* WORK TASK *
All lines that hold the string "region" should be copied. Find them in the listing below.

* DATA TO EXAMINE *
------------------------------------------------------------
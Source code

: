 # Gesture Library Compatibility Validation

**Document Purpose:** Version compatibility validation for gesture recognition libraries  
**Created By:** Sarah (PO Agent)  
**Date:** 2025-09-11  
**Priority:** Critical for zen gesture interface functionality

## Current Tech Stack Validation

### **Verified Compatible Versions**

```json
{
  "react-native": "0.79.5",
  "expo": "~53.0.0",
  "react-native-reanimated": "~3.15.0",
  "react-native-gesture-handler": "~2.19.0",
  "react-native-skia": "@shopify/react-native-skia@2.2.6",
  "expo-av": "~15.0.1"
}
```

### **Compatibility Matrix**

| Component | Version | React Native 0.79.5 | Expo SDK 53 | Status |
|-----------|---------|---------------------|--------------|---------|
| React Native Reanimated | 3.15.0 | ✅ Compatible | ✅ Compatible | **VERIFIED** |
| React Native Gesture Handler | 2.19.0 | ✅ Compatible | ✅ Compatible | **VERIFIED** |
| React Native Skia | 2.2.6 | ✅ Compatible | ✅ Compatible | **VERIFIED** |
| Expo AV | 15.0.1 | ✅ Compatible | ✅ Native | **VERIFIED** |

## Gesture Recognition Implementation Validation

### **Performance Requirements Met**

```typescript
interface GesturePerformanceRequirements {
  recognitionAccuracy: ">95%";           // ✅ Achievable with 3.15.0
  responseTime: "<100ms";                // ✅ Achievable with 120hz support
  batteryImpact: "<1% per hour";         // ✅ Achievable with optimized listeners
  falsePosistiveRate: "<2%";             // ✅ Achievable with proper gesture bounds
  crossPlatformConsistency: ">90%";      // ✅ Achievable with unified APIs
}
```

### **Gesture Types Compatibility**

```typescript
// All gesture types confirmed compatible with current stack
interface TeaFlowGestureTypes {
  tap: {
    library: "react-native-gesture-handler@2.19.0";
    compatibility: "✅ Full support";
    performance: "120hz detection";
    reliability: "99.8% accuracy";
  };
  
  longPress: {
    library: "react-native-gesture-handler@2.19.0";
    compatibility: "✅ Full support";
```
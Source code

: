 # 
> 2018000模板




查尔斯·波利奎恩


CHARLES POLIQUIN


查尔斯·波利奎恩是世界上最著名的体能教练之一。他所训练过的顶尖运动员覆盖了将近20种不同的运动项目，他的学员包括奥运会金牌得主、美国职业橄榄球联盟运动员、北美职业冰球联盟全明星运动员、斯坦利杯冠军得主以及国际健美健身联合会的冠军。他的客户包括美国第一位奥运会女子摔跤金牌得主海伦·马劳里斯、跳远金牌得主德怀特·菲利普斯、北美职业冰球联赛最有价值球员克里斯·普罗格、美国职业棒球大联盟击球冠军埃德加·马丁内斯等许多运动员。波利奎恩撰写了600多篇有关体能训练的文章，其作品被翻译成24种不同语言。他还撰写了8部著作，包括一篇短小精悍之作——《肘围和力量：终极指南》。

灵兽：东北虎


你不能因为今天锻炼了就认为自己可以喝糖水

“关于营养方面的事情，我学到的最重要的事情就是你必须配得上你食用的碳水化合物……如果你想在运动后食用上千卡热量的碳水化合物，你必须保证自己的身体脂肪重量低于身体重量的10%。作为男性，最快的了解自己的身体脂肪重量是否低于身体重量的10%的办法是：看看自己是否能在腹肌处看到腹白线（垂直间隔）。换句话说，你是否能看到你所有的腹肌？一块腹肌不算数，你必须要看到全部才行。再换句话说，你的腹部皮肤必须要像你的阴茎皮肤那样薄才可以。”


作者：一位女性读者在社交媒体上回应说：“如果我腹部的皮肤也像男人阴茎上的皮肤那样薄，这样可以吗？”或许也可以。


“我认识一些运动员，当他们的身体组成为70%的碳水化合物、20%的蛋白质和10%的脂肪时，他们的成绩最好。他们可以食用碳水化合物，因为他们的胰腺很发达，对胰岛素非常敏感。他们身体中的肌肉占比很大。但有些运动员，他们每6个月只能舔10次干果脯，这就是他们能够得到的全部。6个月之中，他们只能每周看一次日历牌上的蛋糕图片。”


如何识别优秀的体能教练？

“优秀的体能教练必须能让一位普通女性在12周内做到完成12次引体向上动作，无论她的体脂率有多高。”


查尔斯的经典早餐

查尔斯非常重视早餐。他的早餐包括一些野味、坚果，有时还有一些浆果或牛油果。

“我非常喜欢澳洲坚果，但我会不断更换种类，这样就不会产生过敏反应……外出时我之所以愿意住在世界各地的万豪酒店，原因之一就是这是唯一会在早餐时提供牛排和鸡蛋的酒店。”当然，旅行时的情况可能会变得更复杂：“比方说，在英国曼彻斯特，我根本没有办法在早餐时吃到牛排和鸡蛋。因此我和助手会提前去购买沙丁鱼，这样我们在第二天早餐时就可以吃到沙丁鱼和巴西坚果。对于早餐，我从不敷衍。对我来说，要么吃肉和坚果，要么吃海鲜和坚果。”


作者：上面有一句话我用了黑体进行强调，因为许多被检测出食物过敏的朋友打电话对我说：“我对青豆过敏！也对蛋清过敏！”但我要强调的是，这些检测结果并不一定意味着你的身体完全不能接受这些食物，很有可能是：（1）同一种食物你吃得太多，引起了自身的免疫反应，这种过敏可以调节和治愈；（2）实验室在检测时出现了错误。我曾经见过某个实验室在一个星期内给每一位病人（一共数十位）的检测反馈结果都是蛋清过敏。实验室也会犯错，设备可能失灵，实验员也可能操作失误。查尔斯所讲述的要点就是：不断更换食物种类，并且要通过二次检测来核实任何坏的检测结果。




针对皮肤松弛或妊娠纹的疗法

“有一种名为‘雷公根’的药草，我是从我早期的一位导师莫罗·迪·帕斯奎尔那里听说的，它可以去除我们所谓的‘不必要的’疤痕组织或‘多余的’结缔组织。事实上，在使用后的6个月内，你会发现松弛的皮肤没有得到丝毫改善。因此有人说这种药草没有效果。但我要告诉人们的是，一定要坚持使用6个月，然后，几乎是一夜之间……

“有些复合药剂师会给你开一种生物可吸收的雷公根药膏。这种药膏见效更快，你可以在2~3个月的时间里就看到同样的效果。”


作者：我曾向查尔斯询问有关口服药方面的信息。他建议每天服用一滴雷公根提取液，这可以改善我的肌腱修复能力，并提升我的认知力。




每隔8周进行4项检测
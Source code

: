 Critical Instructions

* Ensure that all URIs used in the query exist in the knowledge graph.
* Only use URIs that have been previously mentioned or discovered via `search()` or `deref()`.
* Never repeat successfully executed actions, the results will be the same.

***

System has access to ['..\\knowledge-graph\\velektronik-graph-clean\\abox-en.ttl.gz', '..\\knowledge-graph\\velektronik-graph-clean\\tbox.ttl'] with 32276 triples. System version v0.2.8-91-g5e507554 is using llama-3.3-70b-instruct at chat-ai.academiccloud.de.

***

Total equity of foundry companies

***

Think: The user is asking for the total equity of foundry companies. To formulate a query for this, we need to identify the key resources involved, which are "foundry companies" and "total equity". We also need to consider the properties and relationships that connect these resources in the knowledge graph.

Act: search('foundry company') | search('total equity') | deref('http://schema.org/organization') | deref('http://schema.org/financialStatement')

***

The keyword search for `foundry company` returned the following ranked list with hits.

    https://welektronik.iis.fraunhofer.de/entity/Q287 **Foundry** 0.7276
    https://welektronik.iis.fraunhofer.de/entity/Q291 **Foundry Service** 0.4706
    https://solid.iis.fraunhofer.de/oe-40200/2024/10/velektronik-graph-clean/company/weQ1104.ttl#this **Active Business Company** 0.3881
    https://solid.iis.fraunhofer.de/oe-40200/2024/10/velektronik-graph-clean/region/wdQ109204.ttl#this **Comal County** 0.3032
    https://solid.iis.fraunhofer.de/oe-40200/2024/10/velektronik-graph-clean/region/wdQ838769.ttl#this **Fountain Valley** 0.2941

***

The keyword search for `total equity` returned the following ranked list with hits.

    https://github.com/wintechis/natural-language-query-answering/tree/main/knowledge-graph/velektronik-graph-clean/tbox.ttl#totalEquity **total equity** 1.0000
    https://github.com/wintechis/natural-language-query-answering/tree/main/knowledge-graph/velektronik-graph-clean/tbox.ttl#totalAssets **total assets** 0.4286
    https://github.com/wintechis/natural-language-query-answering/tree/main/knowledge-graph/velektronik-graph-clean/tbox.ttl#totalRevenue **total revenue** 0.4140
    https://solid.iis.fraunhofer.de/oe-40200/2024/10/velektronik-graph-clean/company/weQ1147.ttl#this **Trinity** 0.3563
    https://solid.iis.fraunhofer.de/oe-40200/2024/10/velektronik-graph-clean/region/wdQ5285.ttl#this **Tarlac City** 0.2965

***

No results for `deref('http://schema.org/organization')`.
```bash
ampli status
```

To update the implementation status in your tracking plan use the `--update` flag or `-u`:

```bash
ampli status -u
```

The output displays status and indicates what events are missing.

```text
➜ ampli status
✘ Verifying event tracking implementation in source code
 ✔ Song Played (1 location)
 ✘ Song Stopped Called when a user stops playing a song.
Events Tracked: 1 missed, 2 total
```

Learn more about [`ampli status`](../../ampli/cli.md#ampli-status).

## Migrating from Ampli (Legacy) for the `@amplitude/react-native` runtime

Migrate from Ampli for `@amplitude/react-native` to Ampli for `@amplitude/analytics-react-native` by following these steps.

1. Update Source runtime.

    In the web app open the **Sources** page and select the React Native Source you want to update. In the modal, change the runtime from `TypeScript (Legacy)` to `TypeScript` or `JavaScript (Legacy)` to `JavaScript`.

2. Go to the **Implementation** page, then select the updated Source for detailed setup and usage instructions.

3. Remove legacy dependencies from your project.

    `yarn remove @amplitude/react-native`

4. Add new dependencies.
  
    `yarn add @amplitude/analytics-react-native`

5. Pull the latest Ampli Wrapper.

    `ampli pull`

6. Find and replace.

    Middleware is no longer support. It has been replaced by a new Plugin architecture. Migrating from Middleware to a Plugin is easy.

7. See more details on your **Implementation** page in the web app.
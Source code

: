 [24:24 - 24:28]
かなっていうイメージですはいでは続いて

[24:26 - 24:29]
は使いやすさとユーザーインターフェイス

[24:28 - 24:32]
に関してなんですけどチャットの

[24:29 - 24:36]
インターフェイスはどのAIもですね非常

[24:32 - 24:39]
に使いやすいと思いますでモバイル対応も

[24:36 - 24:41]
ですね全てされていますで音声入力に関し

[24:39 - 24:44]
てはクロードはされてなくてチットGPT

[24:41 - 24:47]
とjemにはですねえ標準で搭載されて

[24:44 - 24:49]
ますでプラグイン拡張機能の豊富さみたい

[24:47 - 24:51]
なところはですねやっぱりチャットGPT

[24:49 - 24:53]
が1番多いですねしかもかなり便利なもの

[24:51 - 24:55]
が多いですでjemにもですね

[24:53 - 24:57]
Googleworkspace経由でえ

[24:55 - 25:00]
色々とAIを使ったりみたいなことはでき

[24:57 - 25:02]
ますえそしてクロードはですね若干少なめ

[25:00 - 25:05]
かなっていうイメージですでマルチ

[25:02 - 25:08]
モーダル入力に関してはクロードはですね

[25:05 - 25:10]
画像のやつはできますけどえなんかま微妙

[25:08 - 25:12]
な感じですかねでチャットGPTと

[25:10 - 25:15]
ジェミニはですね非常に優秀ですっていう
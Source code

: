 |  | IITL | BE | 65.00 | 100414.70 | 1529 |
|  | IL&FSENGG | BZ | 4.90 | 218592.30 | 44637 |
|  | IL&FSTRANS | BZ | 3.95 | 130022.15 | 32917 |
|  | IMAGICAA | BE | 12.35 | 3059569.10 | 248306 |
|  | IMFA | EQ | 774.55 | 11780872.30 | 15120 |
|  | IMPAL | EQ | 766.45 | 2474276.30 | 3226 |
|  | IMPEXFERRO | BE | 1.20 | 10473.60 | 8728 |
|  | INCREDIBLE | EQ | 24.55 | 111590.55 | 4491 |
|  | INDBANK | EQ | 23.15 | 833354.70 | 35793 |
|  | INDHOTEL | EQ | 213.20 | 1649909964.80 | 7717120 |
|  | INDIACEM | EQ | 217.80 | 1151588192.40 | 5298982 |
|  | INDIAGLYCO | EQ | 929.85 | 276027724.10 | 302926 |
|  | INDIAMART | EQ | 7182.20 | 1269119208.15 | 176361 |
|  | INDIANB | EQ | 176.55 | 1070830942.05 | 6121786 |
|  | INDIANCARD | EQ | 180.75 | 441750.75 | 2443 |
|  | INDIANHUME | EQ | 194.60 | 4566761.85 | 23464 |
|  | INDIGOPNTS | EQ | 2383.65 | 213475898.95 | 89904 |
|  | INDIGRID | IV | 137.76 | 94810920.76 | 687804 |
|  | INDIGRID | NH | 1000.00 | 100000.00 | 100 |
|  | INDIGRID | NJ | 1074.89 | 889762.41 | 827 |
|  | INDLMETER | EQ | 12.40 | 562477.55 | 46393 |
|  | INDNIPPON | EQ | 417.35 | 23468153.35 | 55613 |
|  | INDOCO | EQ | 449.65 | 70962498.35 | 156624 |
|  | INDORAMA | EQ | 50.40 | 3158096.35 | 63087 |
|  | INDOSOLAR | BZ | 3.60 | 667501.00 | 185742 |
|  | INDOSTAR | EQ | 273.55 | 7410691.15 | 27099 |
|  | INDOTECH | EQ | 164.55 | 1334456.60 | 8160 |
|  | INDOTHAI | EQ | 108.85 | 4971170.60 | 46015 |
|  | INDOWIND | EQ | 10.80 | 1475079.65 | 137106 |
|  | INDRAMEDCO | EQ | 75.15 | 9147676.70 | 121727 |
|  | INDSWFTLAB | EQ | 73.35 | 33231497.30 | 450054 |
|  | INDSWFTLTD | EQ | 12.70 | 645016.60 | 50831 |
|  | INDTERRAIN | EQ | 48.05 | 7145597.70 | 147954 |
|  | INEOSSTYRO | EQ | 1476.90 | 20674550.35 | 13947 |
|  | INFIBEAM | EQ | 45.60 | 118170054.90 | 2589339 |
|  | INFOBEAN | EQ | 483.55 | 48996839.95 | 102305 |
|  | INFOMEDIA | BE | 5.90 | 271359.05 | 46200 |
------------------------------------------------------------
* ANSWER TO THIS EXERCISE *
    https://solid.iis.fraunhofer.de/oe-40200/2024/10/velektronik-graph-clean/region/wdQ109204.ttl#this **Comal County** 0.3032
    https://solid.iis.fraunhofer.de/oe-40200/2024/10/velektronik-graph-clean/region/wdQ838769.ttl#this **Fountain Valley** 0.2941
    https://solid.iis.fraunhofer.de/oe-40200/2024/10/velektronik-graph-clean/region/wdQ5285.ttl#this **Tarlac City** 0.2965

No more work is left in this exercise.